** RECORDS FOR THE EXERCISE **
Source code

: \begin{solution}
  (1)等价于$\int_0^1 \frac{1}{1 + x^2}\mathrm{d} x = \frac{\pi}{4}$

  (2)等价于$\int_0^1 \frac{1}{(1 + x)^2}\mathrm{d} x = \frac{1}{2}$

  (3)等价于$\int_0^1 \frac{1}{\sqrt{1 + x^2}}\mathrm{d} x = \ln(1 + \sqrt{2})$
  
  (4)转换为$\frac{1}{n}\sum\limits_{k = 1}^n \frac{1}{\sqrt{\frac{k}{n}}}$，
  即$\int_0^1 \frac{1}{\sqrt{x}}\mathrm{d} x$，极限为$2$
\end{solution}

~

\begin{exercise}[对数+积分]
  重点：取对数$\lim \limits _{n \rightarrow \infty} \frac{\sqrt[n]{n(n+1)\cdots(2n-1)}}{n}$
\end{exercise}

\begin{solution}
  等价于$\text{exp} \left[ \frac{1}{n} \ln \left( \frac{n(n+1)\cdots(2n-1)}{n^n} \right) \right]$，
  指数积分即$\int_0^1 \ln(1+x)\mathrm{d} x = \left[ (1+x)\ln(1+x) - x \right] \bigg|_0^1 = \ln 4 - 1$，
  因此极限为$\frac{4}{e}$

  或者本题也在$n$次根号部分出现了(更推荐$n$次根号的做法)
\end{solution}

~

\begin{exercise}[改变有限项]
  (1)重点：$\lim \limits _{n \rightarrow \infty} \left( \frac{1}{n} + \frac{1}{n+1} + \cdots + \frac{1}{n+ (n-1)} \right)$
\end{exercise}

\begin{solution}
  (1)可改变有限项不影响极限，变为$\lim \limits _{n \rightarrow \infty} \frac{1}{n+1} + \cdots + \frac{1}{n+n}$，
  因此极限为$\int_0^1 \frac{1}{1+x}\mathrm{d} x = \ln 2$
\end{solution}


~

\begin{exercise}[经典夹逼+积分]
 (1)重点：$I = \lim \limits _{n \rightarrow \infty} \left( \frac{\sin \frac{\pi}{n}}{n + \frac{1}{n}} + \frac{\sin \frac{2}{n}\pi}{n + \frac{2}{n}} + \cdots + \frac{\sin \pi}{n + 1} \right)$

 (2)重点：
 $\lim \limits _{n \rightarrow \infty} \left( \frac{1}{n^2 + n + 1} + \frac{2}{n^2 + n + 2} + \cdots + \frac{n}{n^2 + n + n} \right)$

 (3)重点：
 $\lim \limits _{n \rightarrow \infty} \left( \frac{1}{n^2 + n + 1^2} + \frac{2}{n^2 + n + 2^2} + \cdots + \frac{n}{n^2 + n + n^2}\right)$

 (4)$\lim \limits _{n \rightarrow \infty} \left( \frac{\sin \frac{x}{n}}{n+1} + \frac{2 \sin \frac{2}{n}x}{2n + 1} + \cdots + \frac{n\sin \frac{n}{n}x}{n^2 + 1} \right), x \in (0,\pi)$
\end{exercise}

** THE TASK **
Output each line of the material exactly, keeping every word as it appears.

** EXERCISE SOLUTION **
Source code

: \begin{solution}
  (1)等价于$\int_0^1 \frac{1}{1 + x^2}\mathrm{d} x = \frac{\pi}{4}$

  (2)等价于$\int_0^1 \frac{1}{(1 + x)^2}\mathrm{d} x = \frac{1}{2}$

  (3)等价于$\int_0^1 \frac{1}{\sqrt{1 + x^2}}\mathrm{d} x = \ln(1 + \sqrt{2})$
  
  (4)转换为$\frac{1}{n}\sum\limits_{k = 1}^n \frac{1}{\sqrt{\frac{k}{n}}}$，
  即$\int_0^1 \frac{1}{\sqrt{x}}\mathrm{d} x$，极限为$2$
\end{solution}

~

\begin{exercise}[对数+积分]
  重点：取对数$\lim \limits _{n \rightarrow \infty} \frac{\sqrt[n]{n(n+1)\cdots(2n-1)}}{n}$
\end{exercise}

\begin{solution}
  等价于$\text{exp} \left[ \frac{1}{n} \ln \left( \frac{n(n+1)\cdots(2n-1)}{n^n} \right) \right]$，
  指数积分即$\int_0^1 \ln(1+x)\mathrm{d} x = \left[ (1+x)\ln(1+x) - x \right] \bigg|_0^1 = \ln 4 - 1$，
  因此极限为$\frac{4}{e}$

  或者本题也在$n$次根号部分出现了(更推荐$n$次根号的做法)
\end{solution}

~

\begin{exercise}[改变有限项]
  (1)重点：$\lim \limits _{n \rightarrow \infty} \left( \frac{1}{n} + \frac{1}{n+1} + \cdots + \frac{1}{n+ (n-1)} \right)$
\end{exercise}

\begin{solution}
  (1)可改变有限项不影响极限，变为$\lim \limits _{n \rightarrow \infty} \frac{1}{n+1} + \cdots + \frac{1}{n+n}$，
  因此极限为$\int_0^1 \frac{1}{1+x}\mathrm{d} x = \ln 2$
\end{solution}


~

\begin{exercise}[经典夹逼+积分]
 (1)重点：$I = \lim \limits _{n \rightarrow \infty} \left( \frac{\sin \frac{\pi}{n}}{n + \frac{1}{n}} + \frac{\sin \frac{2}{n}\pi}{n + \frac{2}{n}} + \cdots + \frac{\sin \pi}{n + 1} \right)$

 (2)重点：
 $\lim \limits _{n \rightarrow \infty} \left( \frac{1}{n^2 + n + 1} + \frac{2}{n^2 + n + 2} + \cdots + \frac{n}{n^2 + n + n} \right)$

 (3)重点：
 $\lim \limits _{n \rightarrow \infty} \left( \frac{1}{n^2 + n + 1^2} + \frac{2}{n^2 + n + 2^2} + \cdots + \frac{n}{n^2 + n + n^2}\right)$

 (4)$\lim \limits _{n \rightarrow \infty} \left( \frac{\sin \frac{x}{n}}{n+1} + \frac{2 \sin \frac{2}{n}x}{2n + 1} + \cdots + \frac{n\sin \frac{n}{n}x}{n^2 + 1} \right), x \in (0,\pi)$
\end{exercise}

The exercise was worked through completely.